In the overseas territories, the distrust of voters vis-à-vis the executive

by time news

Sometimes it is the seemingly innocuous misdeeds that speak volumes. For the 40e edition of the Music Festival, the Overseas Ministry had opened its doors, as it does every year, to overseas music, this time dedicating the evening to “sound of the Caribbean and the Indian Ocean”. An initiative to “highlighting the cultural diversity of our territories”. All were represented: Guadeloupe, Martinique, Guyana, Reunion. All but one: Mayotte, forgotten. An “oversight” that was very badly experienced by local cultural and artistic actors.

The fact that the new overseas minister, Yaël Braun-Pivet, barely a month after her appointment, decides to seek the perch of the National Assembly does not risk, either, attenuating the feeling of mistrust that is is installed in the overseas territories vis-à-vis the executive power. While she was to go to New Caledonia to represent the government at the inauguration, in Nouméa, of the statue of the handshake between Jean-Marie Tjibaou and Jacques Lafleur, on June 26, the anniversary date of the Matignon agreements of 1988, she canceled her trip. More than an error, a fault when the conditions for dialogue on the institutional future of the territory must be restored.

The overseas vote in the presidential election was a first electric shock. In the first round, Jean-Luc Mélenchon had clearly won, distancing, with nearly 40% of the vote, Marine Le Pen and Emmanuel Macron, relegated nearly 20 points behind. In the second round, the far-right candidate had swept away President Emmanuel Macron, candidate for re-election, by collecting nearly 60% of the vote. The legislative elections have inflicted a painful response on the executive power.
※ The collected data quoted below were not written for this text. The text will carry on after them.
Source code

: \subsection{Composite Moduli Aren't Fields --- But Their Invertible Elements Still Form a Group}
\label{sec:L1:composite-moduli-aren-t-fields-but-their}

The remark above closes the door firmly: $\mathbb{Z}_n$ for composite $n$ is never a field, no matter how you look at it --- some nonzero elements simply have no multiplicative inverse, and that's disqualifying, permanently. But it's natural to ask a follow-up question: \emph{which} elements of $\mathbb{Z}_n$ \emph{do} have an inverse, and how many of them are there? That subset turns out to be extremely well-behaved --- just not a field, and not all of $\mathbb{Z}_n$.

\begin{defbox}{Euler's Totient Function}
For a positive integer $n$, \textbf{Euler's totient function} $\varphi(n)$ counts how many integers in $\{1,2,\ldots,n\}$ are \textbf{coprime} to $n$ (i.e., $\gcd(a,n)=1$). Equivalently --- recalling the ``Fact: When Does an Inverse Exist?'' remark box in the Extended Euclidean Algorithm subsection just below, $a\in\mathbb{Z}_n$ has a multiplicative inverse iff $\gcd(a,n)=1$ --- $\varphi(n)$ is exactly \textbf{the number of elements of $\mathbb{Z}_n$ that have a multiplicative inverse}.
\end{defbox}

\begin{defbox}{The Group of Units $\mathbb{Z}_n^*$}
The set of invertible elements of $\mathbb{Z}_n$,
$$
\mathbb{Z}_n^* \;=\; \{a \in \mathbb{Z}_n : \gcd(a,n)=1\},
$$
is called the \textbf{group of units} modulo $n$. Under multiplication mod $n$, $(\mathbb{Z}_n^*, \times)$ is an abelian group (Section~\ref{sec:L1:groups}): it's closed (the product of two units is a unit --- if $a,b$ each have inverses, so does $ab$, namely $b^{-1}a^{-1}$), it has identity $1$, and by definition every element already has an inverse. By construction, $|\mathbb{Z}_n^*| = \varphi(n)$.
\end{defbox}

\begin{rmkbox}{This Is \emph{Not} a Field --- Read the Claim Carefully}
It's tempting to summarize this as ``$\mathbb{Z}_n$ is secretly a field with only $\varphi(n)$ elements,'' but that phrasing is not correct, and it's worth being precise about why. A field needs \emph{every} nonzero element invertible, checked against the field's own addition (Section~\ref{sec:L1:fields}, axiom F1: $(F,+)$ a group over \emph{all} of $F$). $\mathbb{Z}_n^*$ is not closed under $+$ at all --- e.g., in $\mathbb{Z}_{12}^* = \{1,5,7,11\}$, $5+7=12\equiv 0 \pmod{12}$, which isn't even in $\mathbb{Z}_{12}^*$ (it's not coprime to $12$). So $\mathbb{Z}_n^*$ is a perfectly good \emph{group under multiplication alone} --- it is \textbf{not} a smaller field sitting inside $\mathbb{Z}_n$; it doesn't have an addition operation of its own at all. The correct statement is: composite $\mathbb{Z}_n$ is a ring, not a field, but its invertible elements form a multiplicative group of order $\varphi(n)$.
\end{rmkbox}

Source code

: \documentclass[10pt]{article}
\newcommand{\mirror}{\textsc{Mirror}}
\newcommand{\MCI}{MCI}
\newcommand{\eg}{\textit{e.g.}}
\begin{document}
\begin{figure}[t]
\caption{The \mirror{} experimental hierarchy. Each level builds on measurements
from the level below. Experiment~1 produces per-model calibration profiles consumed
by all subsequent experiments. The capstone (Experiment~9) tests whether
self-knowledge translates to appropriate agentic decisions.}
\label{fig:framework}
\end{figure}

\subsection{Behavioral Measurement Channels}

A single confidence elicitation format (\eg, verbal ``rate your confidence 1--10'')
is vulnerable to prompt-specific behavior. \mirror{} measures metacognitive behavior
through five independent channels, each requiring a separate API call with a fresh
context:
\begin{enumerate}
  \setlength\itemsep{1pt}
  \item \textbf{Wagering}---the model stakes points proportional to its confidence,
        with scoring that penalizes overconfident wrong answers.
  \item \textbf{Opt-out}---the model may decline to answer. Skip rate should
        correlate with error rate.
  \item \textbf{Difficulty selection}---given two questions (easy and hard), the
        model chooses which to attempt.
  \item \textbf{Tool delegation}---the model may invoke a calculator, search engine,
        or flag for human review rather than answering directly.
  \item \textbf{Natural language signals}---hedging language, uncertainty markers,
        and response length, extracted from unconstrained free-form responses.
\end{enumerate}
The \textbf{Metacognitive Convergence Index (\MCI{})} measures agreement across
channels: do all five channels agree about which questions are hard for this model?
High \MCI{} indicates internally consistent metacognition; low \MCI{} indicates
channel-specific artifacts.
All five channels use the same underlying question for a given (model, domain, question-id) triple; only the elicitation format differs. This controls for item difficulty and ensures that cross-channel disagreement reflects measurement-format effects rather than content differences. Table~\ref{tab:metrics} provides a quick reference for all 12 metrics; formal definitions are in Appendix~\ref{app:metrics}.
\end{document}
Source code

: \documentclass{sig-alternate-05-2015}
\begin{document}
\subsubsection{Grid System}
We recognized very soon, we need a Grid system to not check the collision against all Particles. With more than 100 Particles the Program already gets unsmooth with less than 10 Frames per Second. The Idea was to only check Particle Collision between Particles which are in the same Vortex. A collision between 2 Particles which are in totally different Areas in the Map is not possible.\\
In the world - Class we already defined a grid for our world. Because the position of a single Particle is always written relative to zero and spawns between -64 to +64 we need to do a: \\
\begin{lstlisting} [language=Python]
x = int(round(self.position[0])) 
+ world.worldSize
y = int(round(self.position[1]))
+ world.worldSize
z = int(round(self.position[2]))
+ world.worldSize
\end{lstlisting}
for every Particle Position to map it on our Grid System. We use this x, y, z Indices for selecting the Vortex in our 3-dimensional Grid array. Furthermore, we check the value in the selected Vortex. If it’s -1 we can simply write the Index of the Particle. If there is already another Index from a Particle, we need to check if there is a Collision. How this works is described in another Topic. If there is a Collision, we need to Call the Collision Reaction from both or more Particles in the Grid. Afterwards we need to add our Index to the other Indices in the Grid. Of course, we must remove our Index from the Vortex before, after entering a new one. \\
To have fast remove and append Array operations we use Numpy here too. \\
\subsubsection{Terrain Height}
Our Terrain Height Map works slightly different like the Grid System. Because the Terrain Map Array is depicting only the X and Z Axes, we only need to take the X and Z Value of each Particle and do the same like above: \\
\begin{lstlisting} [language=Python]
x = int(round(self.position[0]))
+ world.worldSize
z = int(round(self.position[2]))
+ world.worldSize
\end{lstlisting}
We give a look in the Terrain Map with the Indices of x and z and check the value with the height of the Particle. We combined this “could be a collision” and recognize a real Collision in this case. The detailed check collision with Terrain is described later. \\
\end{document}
Read also: Yaël Braun-Pivet elected candidate of the majority to preside over the National Assembly

A new group at the Assembly

The clearing wave in the overseas territories carried away fifteen of the nineteen candidates invested or who benefited from the support of the Together! coalition, including the brand new Secretary of State for the Sea, Justine Benin, in Guadeloupe. Of the twenty-seven overseas deputies, seventeen are newly elected and only five should sit on the benches of the presidential majority: the dissident MoDem Max Mathiasin in Guadeloupe, the deputy of Saint-Martin and Saint-Barthélemy Frantz Gumbs, the two elected representatives from New Caledonia, Philippe Dunoyer and Nicolas Metzdorf, and Mikaele Seo, member of the territorial majority of Wallis-et-Futuna.

Although, for the latter, uncertainty remains. Indeed, it may well be that he finally joins a new group whose creation was announced on Wednesday June 22, provisionally called “UTIL”, for “Ultramarines, Territories, Insularities, Freedoms”. It aims to bring together up to twenty-five elected officials. Among the ultramarines is notably the Guadeloupe deputy Olivier Serva, ex-La République en Marche and who chaired the delegation to the overseas territories under the previous legislature, who was at the maneuver for the constitution of this group.